La manifestazione di Madrid dello scorso 25 settembre ha riportato alla ribalta il movimento 15M (che sta per “15 maggio”), quello che i giornalisti italiani chiamano genericamente gli “Indignados”. Anche se, come ha detto Juan Luís Sánchez su eldiario.es, non si è trattato di un semplice revival.
[ad]È facile vedere qualche piccolo cambiamento rispetto alle proteste, colorite e volte un po’ naif, dell’anno scorso: la manifestazione del 25 settembre è stata “diretta, contundente, ruvida (…) Più Grecia 2011 e meno maggio del 68”.
Dall’altra parte non ha contribuito ad asserenare gli animi la gestione della manifestazioni da parte della polizia, tutt’altro che esemplare.
Il ciclo elettorale aperto nella primavera dello scorso anno con le elezioni amministrative e chiuso ad autunno con le politiche sembrava aver spento il movimento e riportato la protesta alle sedi della politica istituzionale.
L’ampia vittoria del Partito Popolare e lo sprofondamento dei socialisti di Rubalcaba sembrava aprire uno scenario di alternanza e normalità. Pochi mesi dopo le elezioni dello scorso 20 novembre, le piazze sono di nuovo in subbuglio. A Barcellona come come a Madrid, anche se le rivendicazioni sono assai diverse.

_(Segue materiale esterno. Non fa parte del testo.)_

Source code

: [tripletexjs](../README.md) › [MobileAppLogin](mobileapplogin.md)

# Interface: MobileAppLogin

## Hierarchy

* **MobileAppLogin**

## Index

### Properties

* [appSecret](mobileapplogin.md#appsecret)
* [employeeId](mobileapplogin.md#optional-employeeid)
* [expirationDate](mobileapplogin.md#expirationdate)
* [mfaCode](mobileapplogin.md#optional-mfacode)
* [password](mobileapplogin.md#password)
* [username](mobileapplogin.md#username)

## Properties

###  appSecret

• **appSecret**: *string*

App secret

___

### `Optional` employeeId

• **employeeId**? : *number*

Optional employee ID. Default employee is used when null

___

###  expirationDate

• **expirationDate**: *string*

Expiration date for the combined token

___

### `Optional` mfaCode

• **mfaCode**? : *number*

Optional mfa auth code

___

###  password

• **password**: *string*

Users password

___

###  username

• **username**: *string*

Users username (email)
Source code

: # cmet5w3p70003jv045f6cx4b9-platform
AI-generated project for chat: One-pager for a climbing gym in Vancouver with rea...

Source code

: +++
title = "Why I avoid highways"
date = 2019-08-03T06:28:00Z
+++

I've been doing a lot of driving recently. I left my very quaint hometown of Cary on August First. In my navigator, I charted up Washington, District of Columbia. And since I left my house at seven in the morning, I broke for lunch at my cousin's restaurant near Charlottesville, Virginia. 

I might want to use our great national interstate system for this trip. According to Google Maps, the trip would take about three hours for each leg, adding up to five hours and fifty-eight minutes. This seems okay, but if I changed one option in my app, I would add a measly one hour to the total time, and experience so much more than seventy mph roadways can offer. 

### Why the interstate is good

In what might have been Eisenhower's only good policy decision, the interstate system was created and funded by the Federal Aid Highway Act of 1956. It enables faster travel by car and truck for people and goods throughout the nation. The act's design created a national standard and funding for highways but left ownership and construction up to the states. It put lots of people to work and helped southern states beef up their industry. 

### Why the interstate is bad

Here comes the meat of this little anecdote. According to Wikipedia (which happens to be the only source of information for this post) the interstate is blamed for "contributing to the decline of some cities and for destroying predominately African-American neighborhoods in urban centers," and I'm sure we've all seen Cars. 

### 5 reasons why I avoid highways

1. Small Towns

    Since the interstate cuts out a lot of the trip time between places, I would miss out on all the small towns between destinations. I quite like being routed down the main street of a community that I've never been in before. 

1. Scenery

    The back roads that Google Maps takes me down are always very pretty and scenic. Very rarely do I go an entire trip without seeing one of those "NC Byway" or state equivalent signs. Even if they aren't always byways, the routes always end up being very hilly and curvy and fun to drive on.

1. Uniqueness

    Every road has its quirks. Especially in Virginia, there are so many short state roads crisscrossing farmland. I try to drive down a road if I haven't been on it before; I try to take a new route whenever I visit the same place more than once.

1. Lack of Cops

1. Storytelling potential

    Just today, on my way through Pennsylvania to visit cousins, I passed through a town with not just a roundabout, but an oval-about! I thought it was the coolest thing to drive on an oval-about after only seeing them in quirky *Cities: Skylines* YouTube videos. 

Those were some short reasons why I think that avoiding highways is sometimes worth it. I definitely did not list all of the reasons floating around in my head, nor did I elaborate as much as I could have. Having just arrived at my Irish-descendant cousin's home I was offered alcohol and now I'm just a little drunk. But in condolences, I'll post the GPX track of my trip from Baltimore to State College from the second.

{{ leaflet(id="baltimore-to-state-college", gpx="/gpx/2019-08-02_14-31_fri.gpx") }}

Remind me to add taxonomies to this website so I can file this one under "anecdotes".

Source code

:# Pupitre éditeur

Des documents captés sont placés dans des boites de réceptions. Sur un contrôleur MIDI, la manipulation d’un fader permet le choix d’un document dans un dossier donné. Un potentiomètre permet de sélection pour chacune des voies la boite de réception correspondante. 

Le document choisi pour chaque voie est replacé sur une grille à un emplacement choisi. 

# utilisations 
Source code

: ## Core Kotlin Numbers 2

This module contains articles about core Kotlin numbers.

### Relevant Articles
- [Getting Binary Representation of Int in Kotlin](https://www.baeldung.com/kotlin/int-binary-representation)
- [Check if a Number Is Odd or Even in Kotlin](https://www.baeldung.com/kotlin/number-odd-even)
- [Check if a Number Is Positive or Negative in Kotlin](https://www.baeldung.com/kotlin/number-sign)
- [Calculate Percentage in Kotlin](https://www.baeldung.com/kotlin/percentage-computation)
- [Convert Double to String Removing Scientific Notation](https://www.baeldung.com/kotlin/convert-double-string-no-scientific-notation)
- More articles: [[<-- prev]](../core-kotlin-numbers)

Lo scenario è ormai noto: 4,63 milioni di disoccupati, quasi un lavoratore su 4, e una disoccupazione giovanile che ha sfondato ormai la soglia del 50%. L’economia sprofonda per l’effetto combinato della crisi e dell’austerity, con una contrazione del PIL, secondo le proiezioni del FMI, del 1,7% per il 2012 e del 1,2% per il 2013. La ripresa insomma non c’è e neppure si vede all’orizzonte.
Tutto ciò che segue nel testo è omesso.